Deuter Guide Lite




There aren’t many outdoor brands that can trace their history back over 100years, still fewer that can directly tie their products to iconic ascents over that sort of time scale. Deuter supplied the pack that Anderl Heckmair used on the first ascent of the Eiger’s north face back in 1938, they supplied packs to the 1934 Nanga Parbet expedition and later to Herman Buhl’s successful 1953 Nanga Parbet ascent. Deuter have remained at the cutting edge of pack development as well as maintaining high levels of social and environmental responsibility. They are a founding member of the European Outdoor Conservation Association, a bluesign® system partner and a member of the Fair Wear Foundation.

Helmet and full winter kit stowed inside ready for some cascade action at the base of Chandelle Levure (Cogne)

Increasingly popular in the UK Deuter packs have always been popular in Europe and their iconic Guide 35 Sac is a common sight in the Alps. An overhaul of the line for the 2017 season sees further refinements to reflect changes in modern alpinism. The Guide Lite 32 is the lightweight ‘stripped back’ member of the guide family. It lacks the ski slots, side zip access, and rope-holder of its heavier sibling and makes use of a lighter but still very durable fabric (100D Pocket Rip Mini). The upshot of this is that the Guide Lite comes in at 1050 grams rather than 1550 grams for the Guide 35. For me this pretty important – half a kilo saved is significant; it equates to 2000 calories of food or a nice belay jacket, even a light sleeping bag.

The Guide Lite 32 was a super comfortable carry thanks to Deuter’s harness.

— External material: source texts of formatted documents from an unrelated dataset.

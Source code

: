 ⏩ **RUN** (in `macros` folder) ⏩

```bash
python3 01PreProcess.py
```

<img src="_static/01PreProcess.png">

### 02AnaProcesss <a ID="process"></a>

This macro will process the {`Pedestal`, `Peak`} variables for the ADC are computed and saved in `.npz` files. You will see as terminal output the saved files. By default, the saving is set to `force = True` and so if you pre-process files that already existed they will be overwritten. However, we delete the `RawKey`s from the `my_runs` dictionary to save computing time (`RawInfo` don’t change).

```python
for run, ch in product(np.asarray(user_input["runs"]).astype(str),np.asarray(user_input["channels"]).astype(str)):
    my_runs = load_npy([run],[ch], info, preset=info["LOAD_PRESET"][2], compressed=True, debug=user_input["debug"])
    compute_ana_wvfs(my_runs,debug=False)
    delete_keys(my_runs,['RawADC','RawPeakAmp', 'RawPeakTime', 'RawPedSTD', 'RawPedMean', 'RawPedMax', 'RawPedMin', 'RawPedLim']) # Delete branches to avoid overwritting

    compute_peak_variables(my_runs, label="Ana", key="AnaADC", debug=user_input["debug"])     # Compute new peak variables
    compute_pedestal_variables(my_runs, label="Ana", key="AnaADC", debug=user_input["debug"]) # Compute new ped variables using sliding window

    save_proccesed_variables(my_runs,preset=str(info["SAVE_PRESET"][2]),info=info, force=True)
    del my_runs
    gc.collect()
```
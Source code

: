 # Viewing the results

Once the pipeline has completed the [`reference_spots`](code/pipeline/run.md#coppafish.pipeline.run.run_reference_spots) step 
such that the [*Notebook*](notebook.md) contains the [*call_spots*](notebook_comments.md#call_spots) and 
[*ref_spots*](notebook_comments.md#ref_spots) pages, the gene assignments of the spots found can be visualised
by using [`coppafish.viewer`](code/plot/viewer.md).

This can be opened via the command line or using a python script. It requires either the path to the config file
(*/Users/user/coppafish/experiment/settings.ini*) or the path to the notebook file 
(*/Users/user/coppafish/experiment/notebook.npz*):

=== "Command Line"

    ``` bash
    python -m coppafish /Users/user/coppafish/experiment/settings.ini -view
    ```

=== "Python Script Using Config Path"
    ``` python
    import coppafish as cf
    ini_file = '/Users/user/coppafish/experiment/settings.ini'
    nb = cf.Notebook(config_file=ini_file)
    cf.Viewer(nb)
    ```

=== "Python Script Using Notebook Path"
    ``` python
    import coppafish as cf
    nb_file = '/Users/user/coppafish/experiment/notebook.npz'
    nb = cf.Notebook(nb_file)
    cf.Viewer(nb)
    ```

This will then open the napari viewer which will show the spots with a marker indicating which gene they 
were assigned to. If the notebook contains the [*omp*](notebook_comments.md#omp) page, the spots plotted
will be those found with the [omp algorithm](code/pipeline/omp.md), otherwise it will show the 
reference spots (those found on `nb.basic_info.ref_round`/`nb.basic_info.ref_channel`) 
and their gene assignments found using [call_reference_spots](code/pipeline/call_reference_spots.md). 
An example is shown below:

Initially the Guide Lite 32 looks very similar to the the Standard Guide, closer inspection reveals the absence of the ski slots and side zip entry neither of which I particularly miss being a non-skier and I’ve always packed so that I can access things at the top of the sac or in the lid pocket if needed en route. I was surprised at how much I missed the rope strap though. They never existed on the sacs I started winter and alpine climbing with back in the 80s but have become almost ubiquitous since and in the process I’ve become accustomed to them. There was at least one occasion when I nearly let a rope toboggan down the approach slope when I carelessly unfastened the lid – the small weight penalty for a rope strap would be welcome in my book plus it lets you carry a rope easily when you have the lid pocket tucked into the the sac. The redesigned tool holders on the Guide Lite are amongst the best I’ve seen – the unbreakable aluminium hook buckles are simple to operate with cold fingers/gloves and secure a variety of tools perfectly and can even be crossed over to compress a mostly empty sac once on your route and they cope with anything from a straight piolet to funky ergo tools. At 32 litres the Guide Lite is about as big as I will comfortably climb with and with the stiffening frame in place you have to be careful not to pull the sac too high on your back or you get that annoying sac/helmet interference limiting upward vision but adjusted properly there is no issue and it is possible to remove the flexible frame (it’s incredibly strong & pliable and doesn’t break when ‘unthreaded’ but I must admit to being a little nervous first time I took it out!). Sadly the removable hip belt has not transferred over from the standard Guide though the lightweight belt on the Guide Lite can be easily fastened through the tool holders and out of the way when climbing. The Guide Lite also has unobtrusive ‘tabs’ that allow you to fasten Deuter’s helmet holder (an optional extra) which provides a neat solution if you prefer not to stuff it in the sac or have it dangling on the outside.

Cogne 2017 - 1
Climbing with the Guide Lite was comfy so long as you adjusted the fit properly – The lovely Cascade de Lillaz

In use the Guide Lite proved to be a very comfortable and capable load hauler for typical winter day climbs and ice routes. The frame and exceptionally well designed harness coped well with any load that you could reasonably expect to cram into a 32 litre sac. I didn’t do a lot of climbing with the sac on but when I did it was comfortable and un obtrusive. Proper adjustment or removing the frame solved this issue instantly. Overall the Deuter Guide Lite makes an excellent sac for winter climbing and would equally suite Alpine use on single or double day routes. The only improvements I’d like to see are the inclusion of a rope strap and making the hip belt removable as on its bigger sibling.


  • Tough
  • Light (enough)
  • Super comfy
  • Durable
  • Excellent tool retainers


  • Lacks a rope strap
  • Hip belt not re-moveable

RRP £100

Stockists Deuter UK

RiCGR_RichMugchie is the enthusiastic amateur of the team. Enjoying all aspects of climbing but especially alpine, winter and his local grit . Having managed to survive the vagaries of both fluorescent Koflachs and rainbow tights in the 80s he looks forward to an even more stylish future. A shady past in mountain marathons and adventure races, including the Marathon des Sables, means he’s an advocate of fast and light. Though the former is debatable if you’ve seen him on a tricky lead!